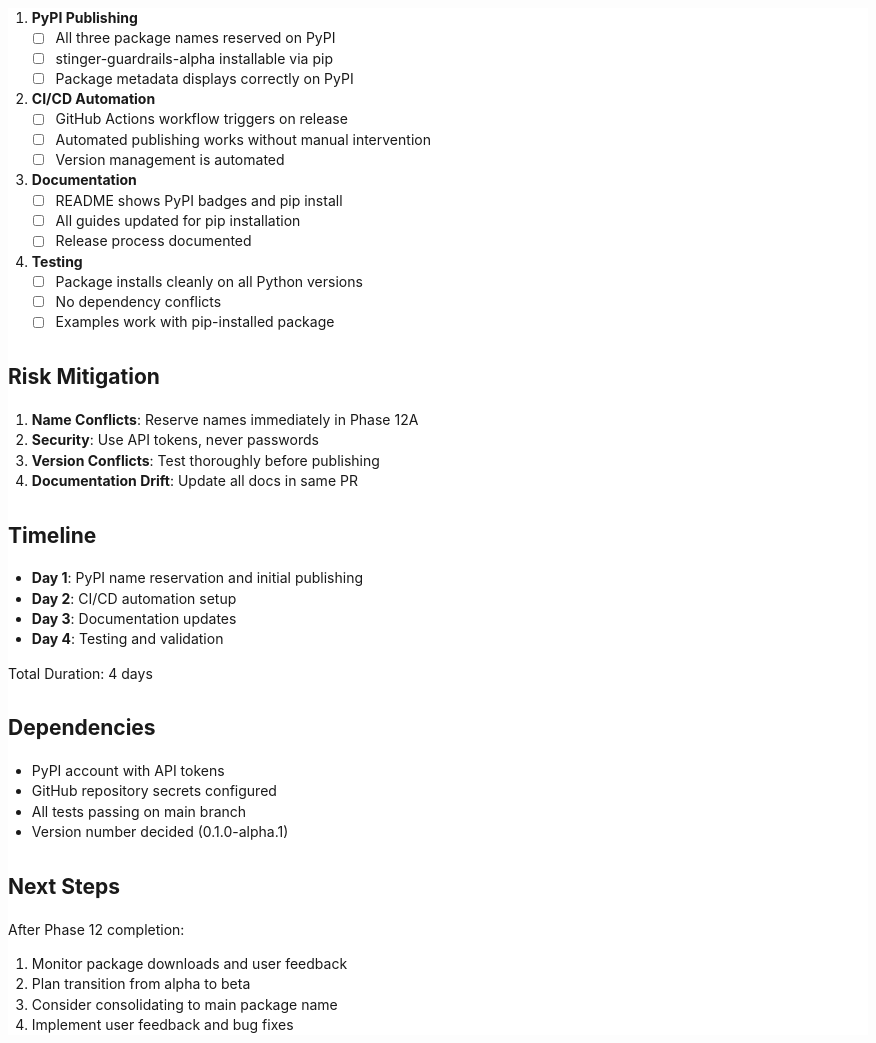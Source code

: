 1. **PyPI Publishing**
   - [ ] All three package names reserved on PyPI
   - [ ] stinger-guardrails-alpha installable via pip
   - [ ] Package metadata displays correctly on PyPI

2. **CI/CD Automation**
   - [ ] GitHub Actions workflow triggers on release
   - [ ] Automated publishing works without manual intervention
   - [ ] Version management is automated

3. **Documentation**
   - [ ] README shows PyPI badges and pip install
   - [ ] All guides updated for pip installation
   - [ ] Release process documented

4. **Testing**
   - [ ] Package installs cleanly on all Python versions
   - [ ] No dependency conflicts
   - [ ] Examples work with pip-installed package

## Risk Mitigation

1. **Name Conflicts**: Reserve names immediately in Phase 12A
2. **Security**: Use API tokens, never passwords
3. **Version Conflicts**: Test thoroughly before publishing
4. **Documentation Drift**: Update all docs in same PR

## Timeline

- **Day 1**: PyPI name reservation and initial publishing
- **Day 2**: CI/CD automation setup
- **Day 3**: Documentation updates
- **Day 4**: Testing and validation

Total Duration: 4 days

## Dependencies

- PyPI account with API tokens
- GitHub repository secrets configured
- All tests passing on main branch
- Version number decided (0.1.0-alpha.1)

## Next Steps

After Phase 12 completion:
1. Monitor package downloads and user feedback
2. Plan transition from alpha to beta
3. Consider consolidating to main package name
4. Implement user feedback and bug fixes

====

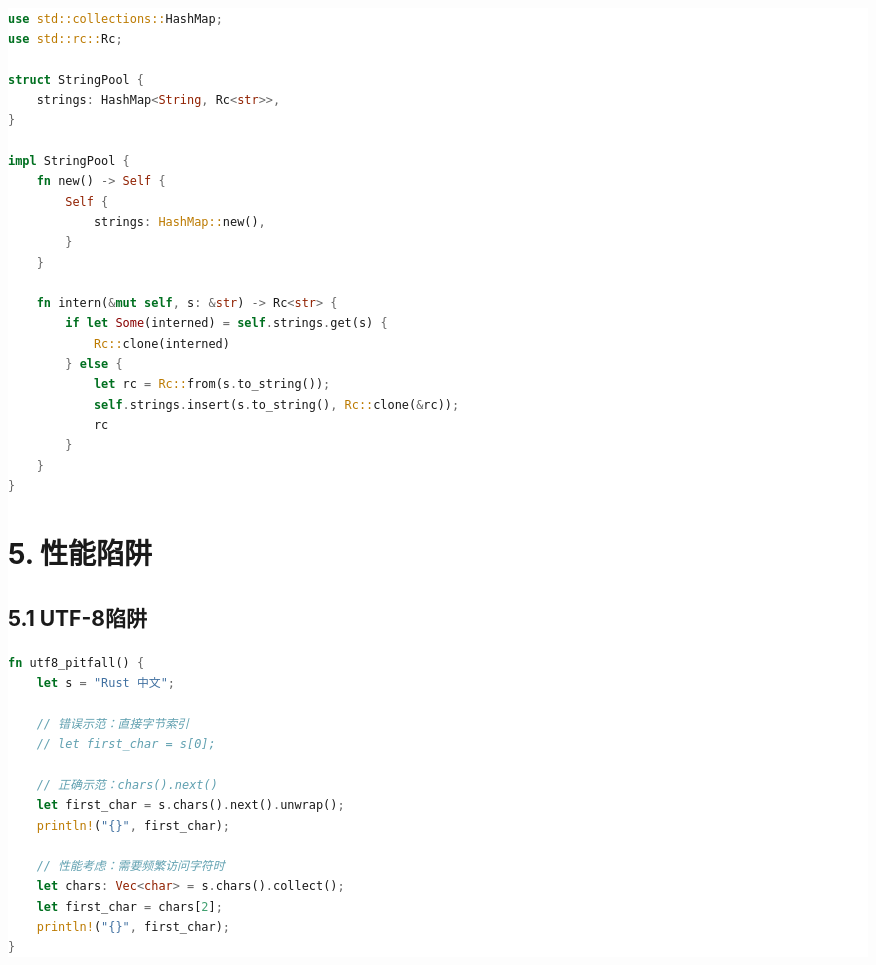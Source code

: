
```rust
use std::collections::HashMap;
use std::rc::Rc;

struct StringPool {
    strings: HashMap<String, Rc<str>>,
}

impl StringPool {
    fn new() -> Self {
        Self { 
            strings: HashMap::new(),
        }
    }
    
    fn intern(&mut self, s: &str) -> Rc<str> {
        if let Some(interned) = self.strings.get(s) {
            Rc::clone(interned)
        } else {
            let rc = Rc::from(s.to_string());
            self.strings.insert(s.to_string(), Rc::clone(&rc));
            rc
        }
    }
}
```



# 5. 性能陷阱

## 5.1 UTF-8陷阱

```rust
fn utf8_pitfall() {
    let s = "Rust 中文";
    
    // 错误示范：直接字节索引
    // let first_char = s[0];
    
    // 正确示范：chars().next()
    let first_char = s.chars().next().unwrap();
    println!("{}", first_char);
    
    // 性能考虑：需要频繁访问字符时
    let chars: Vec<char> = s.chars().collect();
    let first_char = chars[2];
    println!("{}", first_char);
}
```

====

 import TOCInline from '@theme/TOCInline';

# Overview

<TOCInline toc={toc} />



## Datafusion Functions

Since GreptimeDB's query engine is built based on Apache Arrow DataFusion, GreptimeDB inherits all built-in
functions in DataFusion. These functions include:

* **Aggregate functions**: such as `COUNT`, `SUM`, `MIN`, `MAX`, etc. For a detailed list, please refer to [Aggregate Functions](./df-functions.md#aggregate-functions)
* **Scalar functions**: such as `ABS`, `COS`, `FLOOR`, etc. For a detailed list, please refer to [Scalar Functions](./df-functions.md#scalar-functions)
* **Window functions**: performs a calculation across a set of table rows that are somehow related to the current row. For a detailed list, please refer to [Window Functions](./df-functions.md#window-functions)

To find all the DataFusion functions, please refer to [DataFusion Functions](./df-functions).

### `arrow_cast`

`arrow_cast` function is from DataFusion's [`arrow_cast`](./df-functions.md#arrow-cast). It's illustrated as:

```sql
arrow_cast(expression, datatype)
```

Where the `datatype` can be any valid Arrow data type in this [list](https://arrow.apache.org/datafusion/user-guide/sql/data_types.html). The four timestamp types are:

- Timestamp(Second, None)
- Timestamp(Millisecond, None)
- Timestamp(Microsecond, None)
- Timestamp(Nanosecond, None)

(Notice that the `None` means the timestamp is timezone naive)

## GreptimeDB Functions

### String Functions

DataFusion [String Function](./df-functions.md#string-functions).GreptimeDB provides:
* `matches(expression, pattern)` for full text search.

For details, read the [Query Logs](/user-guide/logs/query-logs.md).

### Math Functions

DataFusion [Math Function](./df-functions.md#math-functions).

====

What this task involves: From the listing above, return the lines starting at the one with "1. Monitor package" and ending at the one with "4. Implement user feedback and bug fixes", both kept, exactly as they appear and nothing more.

Response for this exercise:
1. Monitor package downloads and user feedback
2. Plan transition from alpha to beta
3. Consider consolidating to main package name
4. Implement user feedback and bug fixes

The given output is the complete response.